Hubo dos casos de ahogamiento, contando el de la señorita Farris, mi antigua profesora. El otro era el de Marion Sherriff, sobre cuya familia, mi madre y otras personas se extendían largamente con una pizca de orgullo, diciendo: «¡Bueno, ahí tienes a una familia que sabe muy bien qué es una tragedia!». Un hermano había muerto alcohólico, otro estaba en el manicomio de Tupperton, y Marion se había sumergido en el río Wawanash. La gente siempre decía «sumergido», aunque en el caso de la señorita Farris habían dicho que se había «tirado» a él. Dado que nadie había visto hacerlo a ninguna de las dos, la diferencia debía de provenir de la diferencia entre las mujeres en sí, ya que la señorita Farris era impulsiva y dramática en todo lo que hacía, mientras que Marion Sherriff era intencionada y parsimoniosa.

Al menos ése era el aspecto que tenía en la foto que colgaba en la sala principal del instituto, por encima de la vitrina del trofeo de atletismo femenino, una copa de plata que cada año se sacaba y se entregaba a la mejor atleta del colegio, y volvía a guardarse, después de haber grabado en ella el nombre de la ganadora.
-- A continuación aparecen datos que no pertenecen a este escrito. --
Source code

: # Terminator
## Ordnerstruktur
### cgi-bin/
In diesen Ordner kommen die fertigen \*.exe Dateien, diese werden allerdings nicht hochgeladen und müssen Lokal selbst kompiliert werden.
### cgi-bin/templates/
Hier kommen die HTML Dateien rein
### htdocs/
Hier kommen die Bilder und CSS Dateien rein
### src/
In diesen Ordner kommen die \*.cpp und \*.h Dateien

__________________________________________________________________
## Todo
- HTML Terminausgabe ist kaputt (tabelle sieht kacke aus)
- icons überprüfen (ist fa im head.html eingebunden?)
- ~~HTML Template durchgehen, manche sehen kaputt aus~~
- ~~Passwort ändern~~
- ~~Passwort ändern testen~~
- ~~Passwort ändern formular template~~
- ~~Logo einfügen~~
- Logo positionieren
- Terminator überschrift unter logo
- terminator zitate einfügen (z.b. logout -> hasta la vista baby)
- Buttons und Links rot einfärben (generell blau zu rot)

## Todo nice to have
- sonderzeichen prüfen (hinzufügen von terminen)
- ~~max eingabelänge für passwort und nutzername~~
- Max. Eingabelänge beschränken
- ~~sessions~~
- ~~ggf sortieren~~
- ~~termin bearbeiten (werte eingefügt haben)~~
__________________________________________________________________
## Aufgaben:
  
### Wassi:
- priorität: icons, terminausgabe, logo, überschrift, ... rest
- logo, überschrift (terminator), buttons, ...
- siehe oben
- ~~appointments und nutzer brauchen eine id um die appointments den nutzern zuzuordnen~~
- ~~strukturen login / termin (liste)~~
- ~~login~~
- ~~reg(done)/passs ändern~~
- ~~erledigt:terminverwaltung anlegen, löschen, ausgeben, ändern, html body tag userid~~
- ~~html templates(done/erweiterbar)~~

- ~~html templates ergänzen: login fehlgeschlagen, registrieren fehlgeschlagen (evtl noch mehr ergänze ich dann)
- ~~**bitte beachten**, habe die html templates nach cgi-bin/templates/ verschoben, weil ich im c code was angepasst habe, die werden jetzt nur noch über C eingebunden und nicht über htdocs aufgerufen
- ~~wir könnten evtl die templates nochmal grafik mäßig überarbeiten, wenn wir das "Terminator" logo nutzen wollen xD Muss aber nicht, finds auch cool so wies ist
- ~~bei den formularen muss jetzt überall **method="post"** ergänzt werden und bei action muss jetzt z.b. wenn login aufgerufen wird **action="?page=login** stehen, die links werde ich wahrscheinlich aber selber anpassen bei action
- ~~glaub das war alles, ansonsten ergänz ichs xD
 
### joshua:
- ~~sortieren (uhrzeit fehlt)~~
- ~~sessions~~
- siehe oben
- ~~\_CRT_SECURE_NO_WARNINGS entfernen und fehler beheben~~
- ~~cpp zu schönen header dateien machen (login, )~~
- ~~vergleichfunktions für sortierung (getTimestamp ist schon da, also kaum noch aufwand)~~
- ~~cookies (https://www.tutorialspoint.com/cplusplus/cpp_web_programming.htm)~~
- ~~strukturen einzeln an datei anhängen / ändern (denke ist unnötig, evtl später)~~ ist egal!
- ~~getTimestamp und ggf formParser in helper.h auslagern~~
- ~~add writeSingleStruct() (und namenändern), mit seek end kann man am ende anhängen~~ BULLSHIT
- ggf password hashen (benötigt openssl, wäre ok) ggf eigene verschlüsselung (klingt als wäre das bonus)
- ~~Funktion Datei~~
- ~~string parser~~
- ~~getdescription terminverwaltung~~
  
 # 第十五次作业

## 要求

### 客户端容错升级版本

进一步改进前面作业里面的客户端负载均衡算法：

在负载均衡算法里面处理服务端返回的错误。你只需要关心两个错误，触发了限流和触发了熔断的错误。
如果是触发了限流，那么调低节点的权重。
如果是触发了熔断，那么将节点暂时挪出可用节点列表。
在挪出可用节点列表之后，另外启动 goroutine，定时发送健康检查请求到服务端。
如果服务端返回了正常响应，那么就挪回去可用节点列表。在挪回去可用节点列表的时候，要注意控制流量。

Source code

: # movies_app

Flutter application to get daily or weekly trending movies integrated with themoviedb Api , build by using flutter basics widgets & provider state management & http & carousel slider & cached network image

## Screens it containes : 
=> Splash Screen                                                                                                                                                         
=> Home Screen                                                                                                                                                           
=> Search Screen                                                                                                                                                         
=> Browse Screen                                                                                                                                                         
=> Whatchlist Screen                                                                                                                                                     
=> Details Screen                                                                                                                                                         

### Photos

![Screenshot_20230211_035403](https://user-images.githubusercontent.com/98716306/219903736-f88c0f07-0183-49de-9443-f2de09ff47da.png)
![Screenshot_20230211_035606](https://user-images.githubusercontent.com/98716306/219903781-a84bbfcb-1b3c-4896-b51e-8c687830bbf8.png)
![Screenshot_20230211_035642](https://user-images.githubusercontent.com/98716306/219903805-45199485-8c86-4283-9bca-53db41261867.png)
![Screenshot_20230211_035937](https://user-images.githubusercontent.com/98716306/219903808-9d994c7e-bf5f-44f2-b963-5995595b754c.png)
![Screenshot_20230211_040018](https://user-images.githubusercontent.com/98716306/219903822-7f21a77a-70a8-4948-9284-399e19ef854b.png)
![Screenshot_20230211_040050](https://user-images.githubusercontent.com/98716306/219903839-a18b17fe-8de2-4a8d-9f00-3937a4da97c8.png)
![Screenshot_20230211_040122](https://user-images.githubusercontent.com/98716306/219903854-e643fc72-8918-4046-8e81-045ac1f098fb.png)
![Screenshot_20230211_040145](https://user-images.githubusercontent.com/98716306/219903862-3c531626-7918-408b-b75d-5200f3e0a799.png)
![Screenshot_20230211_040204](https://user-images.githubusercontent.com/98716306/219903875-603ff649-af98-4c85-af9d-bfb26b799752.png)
En esa foto Marion Sherriff tenía una raqueta de tenis en una mano, y llevaba una falda plisada blanca y un suéter blanco con dos líneas oscuras alrededor del cuello en forma de V. Iba peinada con raya al medio, con el pelo sujeto de forma poco favorecedora hacia atrás desde las sienes; era robusta y seria.

—Embarazada, naturalmente —decían Fern Dogherty, Naomi y todo el mundo excepto mi madre.

—Nunca quedó claro. ¿Por qué mancillar su nombre?

—Un tipo la dejó preñada y la abandonó —dijo Fern con firmeza—. ¿Por qué si no iba a ahogarse una chica de diecisiete años?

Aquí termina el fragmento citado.